A empresa trabalha com dois tipos de projetos de P&D: os taylor made, feitos sob demanda do cliente, e os projetos especiais próprios, ora focados no mercado em geral, ora em clientes ou nichos específicos. De acordo com a diretora científica, o tempo médio de realização para um projeto com alto nível tecnológico envolvido é de dois a três anos. Porém, esse prazo varia de acordo com as necessidades do cliente e as possibilidades orçamentárias.

Equipe plural, de alto nível e bem equipada

“Para atender essas múltiplas especificidades, a equipe tem que ser capaz de trabalhar como em uma orquestra sinfônica, afinando-se constantemente no ritmo da demanda e nas notas (tendências) do mercado mundial”, afirma Maria del Carmen. A equipe dirigida por ela conta com 18 pessoas trabalhando em inovação no time principal, sendo cinco doutores e onze mestres. O grupo inclui pesquisadores de especialidades variadas, como síntese e extração de ativos vegetais, nanotecnologia, alimentos, biologia celular e molecular e imunotoxicologia.

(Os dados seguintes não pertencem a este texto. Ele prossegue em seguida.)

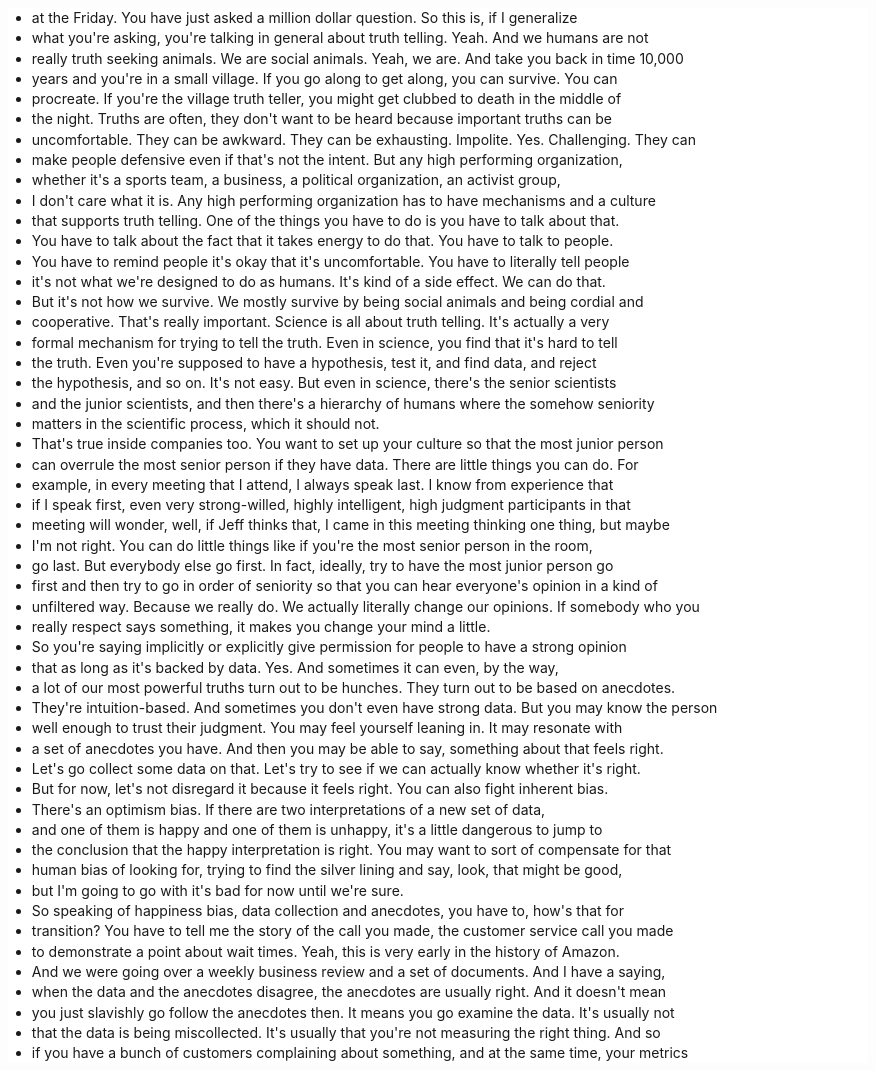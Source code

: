 *  at the Friday. You have just asked a million dollar question. So this is, if I generalize
*  what you're asking, you're talking in general about truth telling. Yeah. And we humans are not
*  really truth seeking animals. We are social animals. Yeah, we are. And take you back in time 10,000
*  years and you're in a small village. If you go along to get along, you can survive. You can
*  procreate. If you're the village truth teller, you might get clubbed to death in the middle of
*  the night. Truths are often, they don't want to be heard because important truths can be
*  uncomfortable. They can be awkward. They can be exhausting. Impolite. Yes. Challenging. They can
*  make people defensive even if that's not the intent. But any high performing organization,
*  whether it's a sports team, a business, a political organization, an activist group,
*  I don't care what it is. Any high performing organization has to have mechanisms and a culture
*  that supports truth telling. One of the things you have to do is you have to talk about that.
*  You have to talk about the fact that it takes energy to do that. You have to talk to people.
*  You have to remind people it's okay that it's uncomfortable. You have to literally tell people
*  it's not what we're designed to do as humans. It's kind of a side effect. We can do that.
*  But it's not how we survive. We mostly survive by being social animals and being cordial and
*  cooperative. That's really important. Science is all about truth telling. It's actually a very
*  formal mechanism for trying to tell the truth. Even in science, you find that it's hard to tell
*  the truth. Even you're supposed to have a hypothesis, test it, and find data, and reject
*  the hypothesis, and so on. It's not easy. But even in science, there's the senior scientists
*  and the junior scientists, and then there's a hierarchy of humans where the somehow seniority
*  matters in the scientific process, which it should not.
*  That's true inside companies too. You want to set up your culture so that the most junior person
*  can overrule the most senior person if they have data. There are little things you can do. For
*  example, in every meeting that I attend, I always speak last. I know from experience that
*  if I speak first, even very strong-willed, highly intelligent, high judgment participants in that
*  meeting will wonder, well, if Jeff thinks that, I came in this meeting thinking one thing, but maybe
*  I'm not right. You can do little things like if you're the most senior person in the room,
*  go last. But everybody else go first. In fact, ideally, try to have the most junior person go
*  first and then try to go in order of seniority so that you can hear everyone's opinion in a kind of
*  unfiltered way. Because we really do. We actually literally change our opinions. If somebody who you
*  really respect says something, it makes you change your mind a little.
*  So you're saying implicitly or explicitly give permission for people to have a strong opinion
*  that as long as it's backed by data. Yes. And sometimes it can even, by the way,
*  a lot of our most powerful truths turn out to be hunches. They turn out to be based on anecdotes.
*  They're intuition-based. And sometimes you don't even have strong data. But you may know the person
*  well enough to trust their judgment. You may feel yourself leaning in. It may resonate with
*  a set of anecdotes you have. And then you may be able to say, something about that feels right.
*  Let's go collect some data on that. Let's try to see if we can actually know whether it's right.
*  But for now, let's not disregard it because it feels right. You can also fight inherent bias.
*  There's an optimism bias. If there are two interpretations of a new set of data,
*  and one of them is happy and one of them is unhappy, it's a little dangerous to jump to
*  the conclusion that the happy interpretation is right. You may want to sort of compensate for that
*  human bias of looking for, trying to find the silver lining and say, look, that might be good,
*  but I'm going to go with it's bad for now until we're sure.
*  So speaking of happiness bias, data collection and anecdotes, you have to, how's that for
*  transition? You have to tell me the story of the call you made, the customer service call you made
*  to demonstrate a point about wait times. Yeah, this is very early in the history of Amazon.
*  And we were going over a weekly business review and a set of documents. And I have a saying,
*  when the data and the anecdotes disagree, the anecdotes are usually right. And it doesn't mean
*  you just slavishly go follow the anecdotes then. It means you go examine the data. It's usually not
*  that the data is being miscollected. It's usually that you're not measuring the right thing. And so
*  if you have a bunch of customers complaining about something, and at the same time, your metrics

Há, ainda, outros tipos de profissionais que participam do processo de inovação na indústria cosmética. São aqueles que cuidam do marketing dos produtos. “Geralmente são esquecidos, mas, sem eles, nada poderia ser feito”, diz a Dra. Pereda. “Existem custos altíssimos associados à manutenção de um time internacional que apresenta os produtos desenvolvidos”. Dentro das redes de inovação, essas equipes fazem parte, normalmente, das indústrias de matérias primas como a Chemyunion.

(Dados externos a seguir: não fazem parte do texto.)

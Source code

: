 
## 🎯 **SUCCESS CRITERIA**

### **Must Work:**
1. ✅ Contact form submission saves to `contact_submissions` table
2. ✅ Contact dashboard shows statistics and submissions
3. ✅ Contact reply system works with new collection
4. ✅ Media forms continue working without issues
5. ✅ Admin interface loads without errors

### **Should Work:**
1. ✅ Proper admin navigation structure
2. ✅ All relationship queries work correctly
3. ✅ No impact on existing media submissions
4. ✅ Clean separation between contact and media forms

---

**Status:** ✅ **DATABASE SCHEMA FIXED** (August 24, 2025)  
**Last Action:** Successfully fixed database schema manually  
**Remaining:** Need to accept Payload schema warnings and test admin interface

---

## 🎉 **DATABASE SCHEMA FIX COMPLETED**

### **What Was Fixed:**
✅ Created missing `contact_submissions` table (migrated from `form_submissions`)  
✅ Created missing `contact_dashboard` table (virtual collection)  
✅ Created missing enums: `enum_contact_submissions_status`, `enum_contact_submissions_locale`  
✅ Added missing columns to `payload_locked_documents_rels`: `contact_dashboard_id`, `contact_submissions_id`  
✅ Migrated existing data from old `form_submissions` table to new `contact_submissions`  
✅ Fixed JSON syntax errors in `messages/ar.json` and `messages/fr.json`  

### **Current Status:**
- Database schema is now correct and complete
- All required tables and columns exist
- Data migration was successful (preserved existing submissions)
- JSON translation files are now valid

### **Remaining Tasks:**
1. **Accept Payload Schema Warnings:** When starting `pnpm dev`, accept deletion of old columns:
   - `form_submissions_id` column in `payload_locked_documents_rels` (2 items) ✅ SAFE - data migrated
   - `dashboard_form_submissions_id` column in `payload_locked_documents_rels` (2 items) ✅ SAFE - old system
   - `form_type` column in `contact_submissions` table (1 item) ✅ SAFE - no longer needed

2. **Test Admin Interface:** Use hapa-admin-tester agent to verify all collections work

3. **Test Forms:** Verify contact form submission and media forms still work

Parcerias com universidades de primeira linha

Com sua estrutura de inovação robusta, a Chemyunion consegue executar internamente a totalidade dos projetos, de acordo com a diretora científica. Porém, periodicamente a equipe precisa acionar seus parceiros externos para avançar em determinados desafios científicos, como por exemplo, encontrar a planta certa para extração de um ativo que gere o efeito desejado. “Os pesquisadores das universidades são sempre consultores que disponibilizam algumas horas mensais para discutir projetos e dar seu parecer. Eles vêm até a Chemyunion e nos ajudam a pensar”, diz Maria del Carmen. “A associação com pesquisadores acadêmicos de universidades de primeira linha faz com que o projeto a ser desenvolvido tenha condição de explorar ao máximo o conhecimento disponível no Brasil para satisfazer uma área ávida por novidades e efeitos perceptíveis, a cosmética”, conclui.

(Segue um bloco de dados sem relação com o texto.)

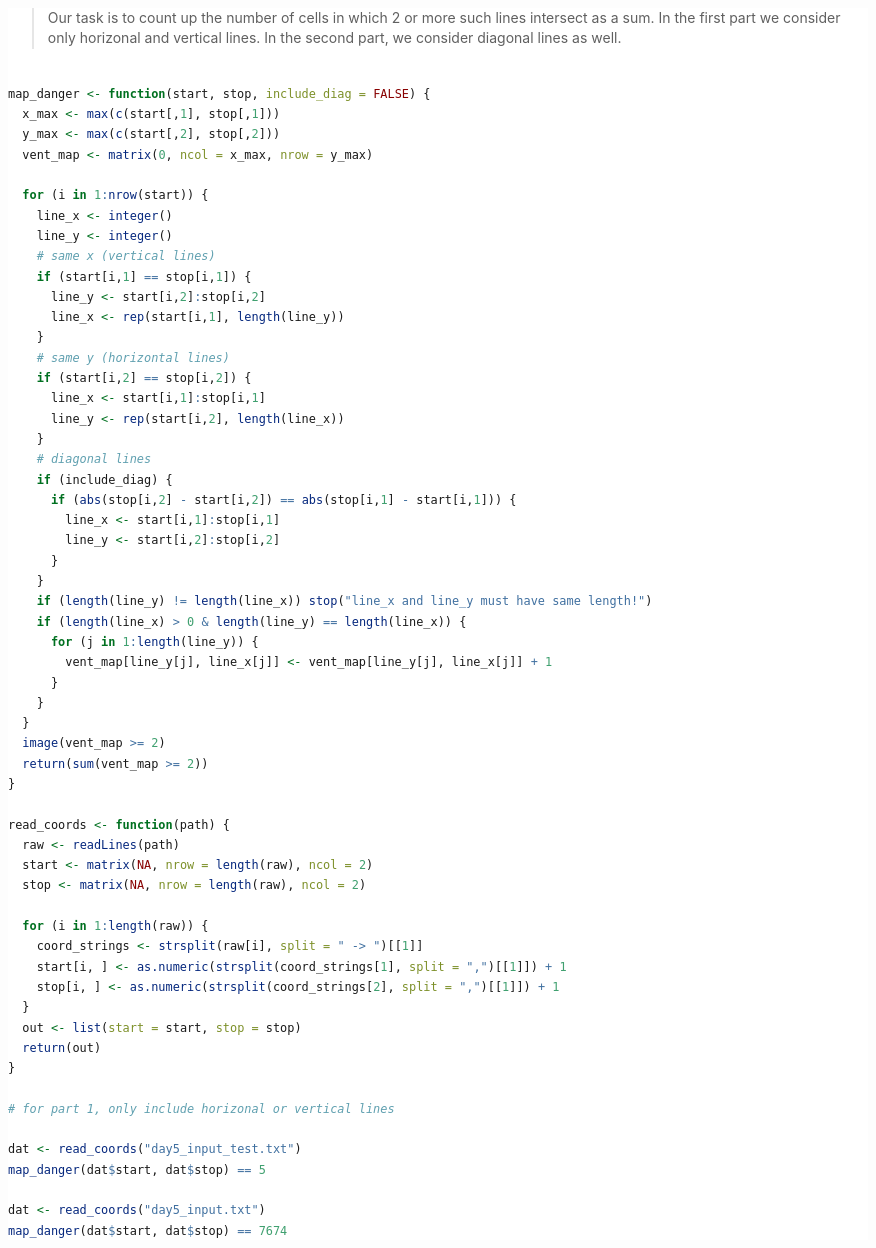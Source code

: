 > Our task is to count up the number of cells in which 2 or more such lines intersect as a sum. In the first part we consider only horizonal and vertical lines. In the second part, we consider diagonal lines as well.

```r

map_danger <- function(start, stop, include_diag = FALSE) {
  x_max <- max(c(start[,1], stop[,1]))
  y_max <- max(c(start[,2], stop[,2]))
  vent_map <- matrix(0, ncol = x_max, nrow = y_max)

  for (i in 1:nrow(start)) {
    line_x <- integer()
    line_y <- integer()
    # same x (vertical lines)
    if (start[i,1] == stop[i,1]) {
      line_y <- start[i,2]:stop[i,2]
      line_x <- rep(start[i,1], length(line_y))
    }
    # same y (horizontal lines)
    if (start[i,2] == stop[i,2]) {
      line_x <- start[i,1]:stop[i,1]
      line_y <- rep(start[i,2], length(line_x))
    }
    # diagonal lines
    if (include_diag) {
      if (abs(stop[i,2] - start[i,2]) == abs(stop[i,1] - start[i,1])) {
        line_x <- start[i,1]:stop[i,1]
        line_y <- start[i,2]:stop[i,2]
      }
    }
    if (length(line_y) != length(line_x)) stop("line_x and line_y must have same length!")
    if (length(line_x) > 0 & length(line_y) == length(line_x)) {
      for (j in 1:length(line_y)) {
        vent_map[line_y[j], line_x[j]] <- vent_map[line_y[j], line_x[j]] + 1
      }
    }
  }
  image(vent_map >= 2)
  return(sum(vent_map >= 2))
}

read_coords <- function(path) {
  raw <- readLines(path)
  start <- matrix(NA, nrow = length(raw), ncol = 2)
  stop <- matrix(NA, nrow = length(raw), ncol = 2)

  for (i in 1:length(raw)) {
    coord_strings <- strsplit(raw[i], split = " -> ")[[1]]
    start[i, ] <- as.numeric(strsplit(coord_strings[1], split = ",")[[1]]) + 1
    stop[i, ] <- as.numeric(strsplit(coord_strings[2], split = ",")[[1]]) + 1
  }
  out <- list(start = start, stop = stop)
  return(out)
}

# for part 1, only include horizonal or vertical lines

dat <- read_coords("day5_input_test.txt")
map_danger(dat$start, dat$stop) == 5

dat <- read_coords("day5_input.txt")
map_danger(dat$start, dat$stop) == 7674

```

Sobre os desafios de se trabalhar com parceiros, a diretora menciona a dificuldade de repassar aos centros acadêmicos a pressão imprimida pelo ritmo extremamente acelerado da inovação no ramo cosmético. A doutora abre uma ressalva: pesquisadores como os parceiros da Chemyunion na Unicamp e na Unesp de Botucatu possibilitam um trabalho colaborativo muito ágil. “O segredo do sucesso desta ligação é a compreensão por cada um dos envolvidos de que cada lado tem o seu próprio know-how e que a associação entre os pesquisadores da empresa e os da universidade poderá gerar valores e resultados que, sem ela, não seriam alcançados”.

A diretora científica comenta que, para a Chemyunion, essa associação é fácil por contar com uma equipe científica que veio da academia e ainda está ligada a ela. “Falamos a mesma língua e temos livre acesso ao meio”, diz a doutora.

Quanto à propriedade intelectual, ela explica que, quando a participação do pesquisador externo é bastante importante, é feito um contrato de royalties, nos moldes dos projetos PIPE – Fapesp. Já no caso de projetos desenvolvidos especialmente para clientes, a patente pertence ao cliente, e os colaboradores da Chemyunion envolvidos entram como pesquisadores do produto na patente.